This was my first visit since they opened.  How brilliant is this?  They sell running shoes and related gear.  And they sell a unique selection of tap beer in an attached pub.  I still wasn’t feeling up to par Sunday, so I can’t critique the brews.  But I just like having the option.  They organize group runs along the Longmont Greenbelt on Saturday mornings and supply Scratch sports drink along the route.  Check them out.

I got some good runs in during the work week, although my legs felt heavy most days.  Felt so much better this morning though.  I went out early on the LoBo Trail for 21 miles.  The temperature started out well below 60°.  It was only 64° three hours later when I finished.  Rain clouds hung low, nearly kissing the ground.  I love Colorado clouds.

The cool weather supported a fast pace.  My goal wasn’t speed of course, simply the miles.  I suspect I started out fast to stay warm.  I ran a consistent 8:30 pace the first 12 miles.  I ran into Chris Price after 6 miles.  He ran 15 miles at a 7:30 pace.  Wow.  By 15 miles, I slowed down to a 9 minute clip.  My overall average came out at 8:50 per mile.  Makes me think, with similar conditions, I can expect to run a 9 minute pace for the Boulder Marathon in October.  Hope so.  Chris will be running as well and I suspect I might hang with him for his first two miles.  He starts out slow at around a 9 minute pace.  He’ll speed up to a 7 or so minute pace.  I imagine I’ll speed up to 8 minutes and then settle down to 8:30.  Then 9 minutes.

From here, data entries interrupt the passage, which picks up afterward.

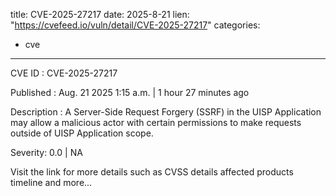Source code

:  
title: CVE-2025-27217
date: 2025-8-21
lien: "https://cvefeed.io/vuln/detail/CVE-2025-27217"
categories:
  - cve
---

CVE ID : CVE-2025-27217

Published :  Aug. 21
2025
1:15 a.m. | 1 hour
27 minutes ago

Description : A Server-Side Request Forgery (SSRF) in the UISP Application may allow a malicious actor with certain permissions to make requests outside of UISP Application scope.

Severity: 0.0 | NA

Visit the link for more details
such as CVSS details
affected products
timeline
and more...
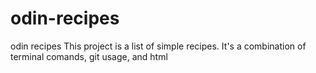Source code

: # odin-recipes
odin recipes
This project is a list of simple recipes. It's a combination of terminal comands, git usage, and html

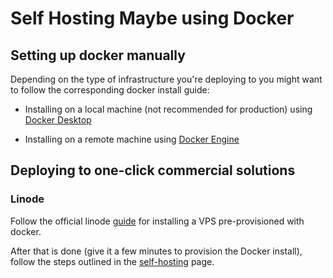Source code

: # Self Hosting Maybe using Docker

## Setting up docker manually

Depending on the type of infrastructure you're deploying to you might want to follow the corresponding docker install guide:

* Installing on a local machine (not recommended for production) using [Docker Desktop](https://docs.docker.com/desktop/)

* Installing on a remote machine using [Docker Engine](https://docs.docker.com/engine/install/)

## Deploying to one-click commercial solutions

### Linode

Follow the official linode [guide](https://www.linode.com/marketplace/apps/linode/docker/)
for installing a VPS pre-provisioned with docker.

After that is done (give it a few minutes to provision the Docker install), \
follow the steps outlined in the [self-hosting](self-hosting.md) page.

I started to feel fatigue today at 12 miles.  My arm started to hurt after 15 miles.  That’s not unusual in a marathon, that muscles you would not normally associate with running begin to hurt.  In addition to breaking in my new shoes, I experimented with two new nutritional supplies.  I loaded up on 70 ounces of Skratch in my Camelbak.  With the cool weather, I only drank about 30 ounces.  Scratch is brewed in Boulder.  It’s highly valued by runners and analysts for its even digestion on long runs and bike rides.  I also ate three Hammer Gels, one at 6, then 10 and again at 12 miles.  I was quite pleased with these gels because normally they make me want to puke.  These were so flavor neutral that I didn’t even need to rinse out my mouth after eating them.  I didn’t experience any gastrointestinal distress today so I think both these products will work out nicely for the marathon.  I’m considering wearing my camelbak so I can drink something more nutritional than the free Gatorade at the aid stations.